▶ [Exercise details] Each line holding the word "with" must appear in the answer, copied from the entries.

▶ [Materials provided]
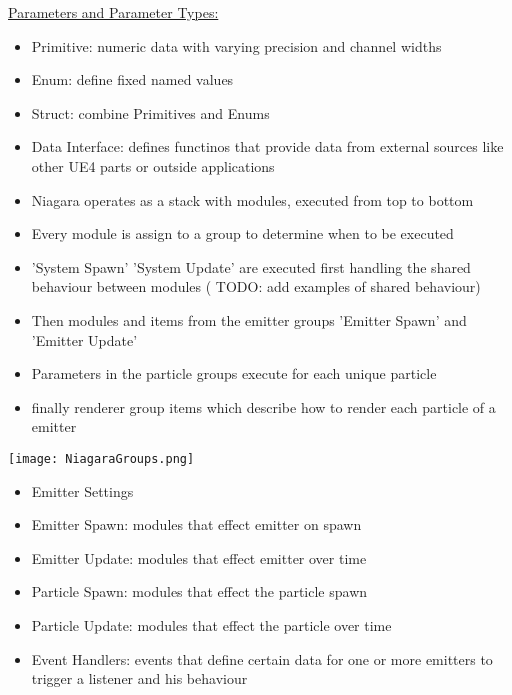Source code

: \smallskip
            \underline{Parameters and Parameter Types:}
            \begin{itemize}
                \item Primitive: numeric data with varying precision and channel widths
                \item Enum: define fixed named values
                \item Struct: combine Primitives and Enums
                \item Data Interface: defines functinos that provide data from external sources like other UE4 parts or outside applications
            \end{itemize}
\smallskip
            \begin{itemize}
                \item Niagara operates as a stack with modules, executed from top to bottom
                \item Every module is assign to a group to determine when to be executed
                \item 'System Spawn' 'System Update' are executed first handling the shared behaviour between modules ( TODO: add examples of shared behaviour)
                \item Then modules and items from the emitter groups 'Emitter Spawn' and 'Emitter Update'
                \item Parameters in the particle groups execute for each unique particle
                \item finally renderer group items which describe how to render each particle of a emitter
            \end{itemize}                      
\smallskip
            \texttt{[image: NiagaraGroups.png]} \\
            \begin{itemize}
                \item Emitter Settings
                \item Emitter Spawn: modules that effect emitter on spawn
                \item Emitter Update: modules that effect emitter over time
                \item Particle Spawn: modules that effect the particle spawn
                \item Particle Update: modules that effect the particle over time
                \item Event Handlers: events that define certain data for one or more emitters to trigger a listener and his behaviour
            \end{itemize}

▶ [Solution to the problem]
                \item Primitive: numeric data with varying precision and channel widths
                \item Niagara operates as a stack with modules, executed from top to bottom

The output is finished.